Boykotun kalkması bir şeyi değiştirmedi, aksine Muhammed için hayatı daha çekilmez kıldı. Üçer gün arayla koruyucusu Ebu Talip ve karısı Hatice öldü. Böylece Ebu Talib’in otoritesinin ve Hatice’nin servetinin verdiği prestijden yoksun kalan Muhammed için Mekke’yi terk etmekten başka çare kalmadı. Bir gece gizlice Taif’e gitti. Ve Taif’te de tebligatını sürdürmeye çalıştı. Ancak ummadığı bir tepkiyle karşılaştı. Taif’liler onu ciddiye almadıkları gibi alay da etmişlerdi. Taif’in önde gelen reislerinden biri Muhammed’e şöyle demişti : "Allah, peygamber göndermek için, senden başka kimse bulamadı mı?" Bir başkası, "Vallahi," dedi, "ben hiçbir zaman seninle konuşmayacağım! Çünkü sen, şayet dediğin gibi Allah tarafından gönderilmiş bir peygamber isen, senin sözünü reddetmekle kendimi büyük tehlikeye atmak istemem! Eğer, sen 'Allah'ın Peygamberiyim.'diye Allah adına hilâf-ı hakikat konuşuyorsan, o takdirde de ben seninle konuşmaya lüzum görmem!" (İbn-i Hişam, Sîre, c. 2, s. 61)

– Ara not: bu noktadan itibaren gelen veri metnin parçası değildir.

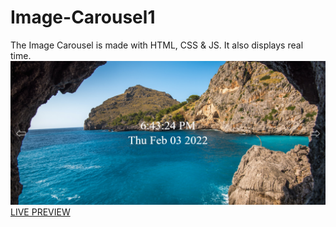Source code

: # Image-Carousel1
The Image Carousel is made with HTML, CSS &amp; JS. It also displays real time.
![Image-Carousel1](/images/preview.png 'Image Carousel')
[LIVE PREVIEW](https://tasnim005.github.io/Image-Carousel1/)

Bu sözlere karşı Muhammed "Bari konuştuklarımız aramızda kalsın; başka kimse duymasın." dedi. "Memleketimizden çık da, nereye gidersen git! Kavimin ve hemşehrilerin söylediklerini kabul etmeyince, çıkıp bize geldin! Vallahi biz de senden elimizden geldiğince uzak duracağız, isteklerini kabul etmeyeceğiz!" dediler. ( İbn-i Hişam, Sîre, c. 2, s. 61)

Ancak Muhammed’in bu isteği uygun görülmedi ve Taif’liler Muhammed’i kovdukları yetmiyormuş gibi bir de yolun iki tarafına dizilerek onu taşa tutarak kovaladılar. O derece de kovaladılar ki yere düştüğü halde onu tekrar kaldırıp taşa tutarak kaçmak zorunda bıraktılar. Yaralandı ve ayakları kanadı. ( Aslında bu sahneler İsa’nın çarmıhını taşıma sahnesinden bize yabancı değil ) . Sonunda rivayete göre Muhammed kendisini uzaktan akrabası olan bir Taif’linin bağına atarak kurtardı. Utbe ve Şeybe b. Rabia adında iki kardeşti.
Bir süre burada dinlenen Muhammed Mekke’ye doğru yola çıktı. Ancak Mekke’ye Eman’sız girmesi mümkün değildi. Eman Arap kabile geleneğinde (ve tüm eski soy örgütlenmelerinde )
En önemli kardeşlik yasasıydı. Muhammed de Hira’ya vardıgında, Mekke’nin ileri gelenlerinden Mut'im b. Adiyy'in himayesini istedi. Mut'im, isteğini kabul etti ve oğullarını silâhlandırarak, kendisi de beraberinde olduğu hâlde, kendisini Hira'dan alarak Mekke'ye getirdiler. Mut’im ile ne pazarlık yaptılar, ne gibi tavizler verdi, ne vaat etti, bu konuda ciddi bir rivayet yok. Ancak kovulan ve iyi bir gözle bakılmayan birini korumak için silahlanan bir liderin oldukça geçerli sebepleri olması gerekmektedir.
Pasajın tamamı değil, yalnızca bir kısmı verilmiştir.